La ideología política en la que se cubren estos rebeldes de pacotilla sólo les sirve de coartada para legitimar sus gamberradas. Se desprenden de ella en cuanto se sientan en el banquillo puesto que un mínimo de valentía y coherencia ideológica les obligaría a explicar ante el juez el significado y el motivo político de sus actos transgresores. Eso, inevitablemente, significaría reconocer los hechos cometidos y apechugar con las penas correspondientes. Esto, al menos, es lo que antes adornaba a los revolucionarios de verdad. Aparte de los manidos Nelson Mandela o Luther King, imagínense a los mártires cristianos que consentían morir antes que renegar de su fe cristiana. O a estalinistas como Georgy Dimitrov, jefe de la Internacional Comunista. O a tantos mártires que han dado la vida por una causa.

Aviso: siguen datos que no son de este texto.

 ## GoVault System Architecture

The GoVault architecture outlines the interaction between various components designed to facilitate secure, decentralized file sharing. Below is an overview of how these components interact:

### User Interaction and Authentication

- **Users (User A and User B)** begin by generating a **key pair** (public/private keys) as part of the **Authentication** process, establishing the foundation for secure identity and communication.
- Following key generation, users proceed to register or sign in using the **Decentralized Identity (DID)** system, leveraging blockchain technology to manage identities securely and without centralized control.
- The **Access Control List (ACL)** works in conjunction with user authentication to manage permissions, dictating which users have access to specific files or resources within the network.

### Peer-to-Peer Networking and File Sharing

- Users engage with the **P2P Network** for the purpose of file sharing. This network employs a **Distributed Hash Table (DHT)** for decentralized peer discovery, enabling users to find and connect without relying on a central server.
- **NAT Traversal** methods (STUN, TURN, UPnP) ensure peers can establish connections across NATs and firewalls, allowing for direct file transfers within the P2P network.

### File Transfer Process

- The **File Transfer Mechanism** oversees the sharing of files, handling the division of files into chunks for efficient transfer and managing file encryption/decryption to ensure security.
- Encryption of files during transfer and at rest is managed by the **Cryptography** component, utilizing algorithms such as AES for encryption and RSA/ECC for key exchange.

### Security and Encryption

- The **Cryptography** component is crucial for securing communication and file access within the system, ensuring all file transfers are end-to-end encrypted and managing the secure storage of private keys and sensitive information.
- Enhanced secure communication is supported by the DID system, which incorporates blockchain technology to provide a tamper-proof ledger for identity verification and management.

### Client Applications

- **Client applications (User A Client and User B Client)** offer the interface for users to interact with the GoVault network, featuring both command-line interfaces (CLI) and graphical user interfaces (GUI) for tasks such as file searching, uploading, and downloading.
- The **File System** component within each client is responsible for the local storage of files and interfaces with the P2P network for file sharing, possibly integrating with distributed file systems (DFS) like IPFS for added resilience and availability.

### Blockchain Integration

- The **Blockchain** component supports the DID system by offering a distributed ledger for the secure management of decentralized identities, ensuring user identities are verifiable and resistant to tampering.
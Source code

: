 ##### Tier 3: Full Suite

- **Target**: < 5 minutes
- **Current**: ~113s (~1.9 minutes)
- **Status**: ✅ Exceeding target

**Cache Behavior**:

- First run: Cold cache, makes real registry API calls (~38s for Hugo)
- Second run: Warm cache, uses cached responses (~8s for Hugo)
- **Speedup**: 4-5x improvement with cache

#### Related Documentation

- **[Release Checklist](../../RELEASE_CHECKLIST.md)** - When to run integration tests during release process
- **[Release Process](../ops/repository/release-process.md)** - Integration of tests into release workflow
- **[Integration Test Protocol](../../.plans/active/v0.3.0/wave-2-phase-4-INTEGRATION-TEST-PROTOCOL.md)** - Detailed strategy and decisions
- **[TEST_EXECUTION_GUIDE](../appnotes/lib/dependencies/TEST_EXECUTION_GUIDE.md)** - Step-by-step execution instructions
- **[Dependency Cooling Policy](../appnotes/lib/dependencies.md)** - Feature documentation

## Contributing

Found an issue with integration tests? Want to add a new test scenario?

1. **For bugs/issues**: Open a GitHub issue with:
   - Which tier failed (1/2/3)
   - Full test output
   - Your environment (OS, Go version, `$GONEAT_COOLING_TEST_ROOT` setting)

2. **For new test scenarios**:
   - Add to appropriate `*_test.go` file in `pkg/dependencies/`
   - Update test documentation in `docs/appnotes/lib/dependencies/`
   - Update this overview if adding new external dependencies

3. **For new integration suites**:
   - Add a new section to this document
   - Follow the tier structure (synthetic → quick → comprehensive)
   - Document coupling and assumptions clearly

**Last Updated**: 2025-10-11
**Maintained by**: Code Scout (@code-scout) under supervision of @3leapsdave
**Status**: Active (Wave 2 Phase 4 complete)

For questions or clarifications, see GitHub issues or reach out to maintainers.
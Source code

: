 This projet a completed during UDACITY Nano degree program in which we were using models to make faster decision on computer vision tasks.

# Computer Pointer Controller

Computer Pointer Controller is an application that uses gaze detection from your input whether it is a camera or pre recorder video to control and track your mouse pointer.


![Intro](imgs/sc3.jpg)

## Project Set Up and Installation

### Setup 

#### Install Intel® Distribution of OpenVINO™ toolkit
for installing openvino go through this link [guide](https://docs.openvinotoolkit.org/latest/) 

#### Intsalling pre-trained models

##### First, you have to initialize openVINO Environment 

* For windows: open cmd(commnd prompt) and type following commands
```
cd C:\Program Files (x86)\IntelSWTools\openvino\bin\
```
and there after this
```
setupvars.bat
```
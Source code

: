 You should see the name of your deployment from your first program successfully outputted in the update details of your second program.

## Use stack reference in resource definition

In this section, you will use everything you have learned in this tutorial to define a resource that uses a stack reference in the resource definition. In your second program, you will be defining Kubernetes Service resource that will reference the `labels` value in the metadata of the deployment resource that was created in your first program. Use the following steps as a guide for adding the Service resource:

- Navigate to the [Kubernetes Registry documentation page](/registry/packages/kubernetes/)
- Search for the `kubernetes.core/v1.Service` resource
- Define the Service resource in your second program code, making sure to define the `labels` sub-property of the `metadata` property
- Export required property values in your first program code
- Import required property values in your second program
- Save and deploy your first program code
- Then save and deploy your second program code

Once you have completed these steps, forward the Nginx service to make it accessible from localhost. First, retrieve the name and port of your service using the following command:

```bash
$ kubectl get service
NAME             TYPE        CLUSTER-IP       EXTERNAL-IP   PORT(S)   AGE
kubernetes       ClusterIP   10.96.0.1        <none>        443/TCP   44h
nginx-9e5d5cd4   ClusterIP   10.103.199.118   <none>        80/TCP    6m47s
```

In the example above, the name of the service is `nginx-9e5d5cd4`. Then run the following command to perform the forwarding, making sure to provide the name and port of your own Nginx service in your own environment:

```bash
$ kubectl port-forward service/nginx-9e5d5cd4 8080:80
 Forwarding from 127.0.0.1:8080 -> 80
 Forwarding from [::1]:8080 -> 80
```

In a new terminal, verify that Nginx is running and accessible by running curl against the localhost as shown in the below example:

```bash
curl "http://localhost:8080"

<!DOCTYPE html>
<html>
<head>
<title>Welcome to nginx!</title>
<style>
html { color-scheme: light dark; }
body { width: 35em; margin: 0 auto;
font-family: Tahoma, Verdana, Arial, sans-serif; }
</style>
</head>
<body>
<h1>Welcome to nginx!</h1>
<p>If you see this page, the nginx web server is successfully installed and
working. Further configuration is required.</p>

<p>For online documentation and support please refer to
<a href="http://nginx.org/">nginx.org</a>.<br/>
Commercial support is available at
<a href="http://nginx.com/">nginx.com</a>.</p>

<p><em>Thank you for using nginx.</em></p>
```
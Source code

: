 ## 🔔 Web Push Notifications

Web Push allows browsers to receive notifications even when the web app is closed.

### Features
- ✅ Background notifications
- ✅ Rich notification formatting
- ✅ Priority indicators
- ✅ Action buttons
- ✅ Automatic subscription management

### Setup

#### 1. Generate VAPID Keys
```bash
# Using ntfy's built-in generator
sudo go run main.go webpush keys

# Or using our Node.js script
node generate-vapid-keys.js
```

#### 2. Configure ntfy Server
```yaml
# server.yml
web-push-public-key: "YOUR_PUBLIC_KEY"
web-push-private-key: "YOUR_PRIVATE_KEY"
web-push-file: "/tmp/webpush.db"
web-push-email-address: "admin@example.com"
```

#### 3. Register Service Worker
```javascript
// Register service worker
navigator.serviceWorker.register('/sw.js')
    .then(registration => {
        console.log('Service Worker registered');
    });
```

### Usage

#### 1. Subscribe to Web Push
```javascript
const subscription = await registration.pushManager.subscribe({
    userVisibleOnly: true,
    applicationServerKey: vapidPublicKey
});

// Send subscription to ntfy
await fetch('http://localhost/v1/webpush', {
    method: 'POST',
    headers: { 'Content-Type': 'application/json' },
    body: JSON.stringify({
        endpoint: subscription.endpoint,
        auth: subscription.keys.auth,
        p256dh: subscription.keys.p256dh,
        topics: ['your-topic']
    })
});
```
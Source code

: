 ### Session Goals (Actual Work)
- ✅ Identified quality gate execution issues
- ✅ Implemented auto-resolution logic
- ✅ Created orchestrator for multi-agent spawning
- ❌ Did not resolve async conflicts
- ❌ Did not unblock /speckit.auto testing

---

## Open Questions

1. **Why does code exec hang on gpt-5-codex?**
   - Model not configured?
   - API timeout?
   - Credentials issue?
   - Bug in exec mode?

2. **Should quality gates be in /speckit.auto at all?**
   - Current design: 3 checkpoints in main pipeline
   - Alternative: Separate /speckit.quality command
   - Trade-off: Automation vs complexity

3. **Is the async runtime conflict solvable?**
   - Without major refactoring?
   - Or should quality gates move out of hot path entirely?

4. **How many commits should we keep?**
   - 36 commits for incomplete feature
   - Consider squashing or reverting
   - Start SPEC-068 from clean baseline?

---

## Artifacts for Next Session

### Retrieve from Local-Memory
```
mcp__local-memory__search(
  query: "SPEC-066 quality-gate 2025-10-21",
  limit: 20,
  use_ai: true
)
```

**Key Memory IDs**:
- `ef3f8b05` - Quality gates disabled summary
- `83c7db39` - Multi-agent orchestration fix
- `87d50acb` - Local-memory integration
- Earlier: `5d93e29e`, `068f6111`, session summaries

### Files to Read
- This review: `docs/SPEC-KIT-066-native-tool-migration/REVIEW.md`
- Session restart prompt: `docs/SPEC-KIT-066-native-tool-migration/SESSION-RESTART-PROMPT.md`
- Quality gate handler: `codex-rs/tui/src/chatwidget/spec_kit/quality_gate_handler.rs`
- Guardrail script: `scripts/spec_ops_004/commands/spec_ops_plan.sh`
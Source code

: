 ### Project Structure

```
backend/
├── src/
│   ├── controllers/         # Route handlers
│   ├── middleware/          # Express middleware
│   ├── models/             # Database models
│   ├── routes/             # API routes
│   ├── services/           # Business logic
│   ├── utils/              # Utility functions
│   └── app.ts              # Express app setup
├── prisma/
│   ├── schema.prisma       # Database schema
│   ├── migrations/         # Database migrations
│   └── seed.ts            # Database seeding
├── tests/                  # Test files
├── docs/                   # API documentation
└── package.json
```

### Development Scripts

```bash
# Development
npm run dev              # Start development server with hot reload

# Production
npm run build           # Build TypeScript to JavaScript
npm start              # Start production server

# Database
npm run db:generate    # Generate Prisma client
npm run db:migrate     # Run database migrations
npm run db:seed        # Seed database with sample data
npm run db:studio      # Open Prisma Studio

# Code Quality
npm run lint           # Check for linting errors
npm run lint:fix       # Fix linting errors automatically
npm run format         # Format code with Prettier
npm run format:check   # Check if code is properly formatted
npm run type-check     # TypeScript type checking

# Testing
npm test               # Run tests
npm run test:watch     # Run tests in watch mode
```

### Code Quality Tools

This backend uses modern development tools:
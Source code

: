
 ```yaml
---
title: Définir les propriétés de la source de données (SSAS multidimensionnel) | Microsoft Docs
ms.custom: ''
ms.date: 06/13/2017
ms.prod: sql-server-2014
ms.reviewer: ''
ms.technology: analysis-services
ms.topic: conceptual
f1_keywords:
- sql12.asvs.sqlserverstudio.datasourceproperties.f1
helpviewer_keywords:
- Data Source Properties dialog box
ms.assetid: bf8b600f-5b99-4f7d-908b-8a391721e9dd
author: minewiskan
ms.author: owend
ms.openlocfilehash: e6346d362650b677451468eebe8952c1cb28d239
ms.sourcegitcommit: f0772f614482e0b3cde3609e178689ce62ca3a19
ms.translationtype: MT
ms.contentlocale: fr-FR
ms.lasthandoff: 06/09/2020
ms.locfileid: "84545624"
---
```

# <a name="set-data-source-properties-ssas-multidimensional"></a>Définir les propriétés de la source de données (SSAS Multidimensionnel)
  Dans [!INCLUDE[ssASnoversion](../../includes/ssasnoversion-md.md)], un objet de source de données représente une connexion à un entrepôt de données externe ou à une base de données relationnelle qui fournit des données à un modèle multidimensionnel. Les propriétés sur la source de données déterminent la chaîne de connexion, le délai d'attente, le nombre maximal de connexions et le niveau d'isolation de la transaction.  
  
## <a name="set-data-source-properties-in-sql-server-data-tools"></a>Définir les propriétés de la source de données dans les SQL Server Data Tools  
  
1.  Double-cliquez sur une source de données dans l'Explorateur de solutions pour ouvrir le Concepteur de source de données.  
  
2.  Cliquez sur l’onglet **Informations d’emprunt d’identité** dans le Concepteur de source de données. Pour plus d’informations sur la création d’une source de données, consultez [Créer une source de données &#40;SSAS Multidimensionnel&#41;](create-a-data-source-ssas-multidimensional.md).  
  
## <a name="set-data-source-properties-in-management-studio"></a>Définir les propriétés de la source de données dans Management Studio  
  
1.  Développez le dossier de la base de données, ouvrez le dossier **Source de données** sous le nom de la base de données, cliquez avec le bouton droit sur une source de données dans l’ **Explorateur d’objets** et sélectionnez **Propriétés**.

En cambio, nuestros revolucionarios de coste cero no quieren correr ningún riesgo, ni siquiera abonar una miserable multa. Nos quieren hacer creer que son injustamente tratados por razones ideológicas y luego no dudan en desprenderse de esta misma ideología al negar los actos que se derivan de la misma. La actitud en el banquillo pone a cada uno en su sitio. A diferencia de los revolucionarios de verdad, que sí son respetados porque son consecuentes con sus actos, agitan la conciencia de su comunidad y ofrecen un sentido político a sus actos inexcusablemente políticos, los rebeldes de salón sólo transgreden la ley si están convencidos de su impunidad. Tiran la piedra y esconden la mano. Esta es la diferencia abismal que hace que Mandela y Luther King sean unos referentes morales mundiales y que los Maestre, Sedano, Corbera, Vicens, Molina o Pich alcancen sólo la estatura de unos gamberros farsantes.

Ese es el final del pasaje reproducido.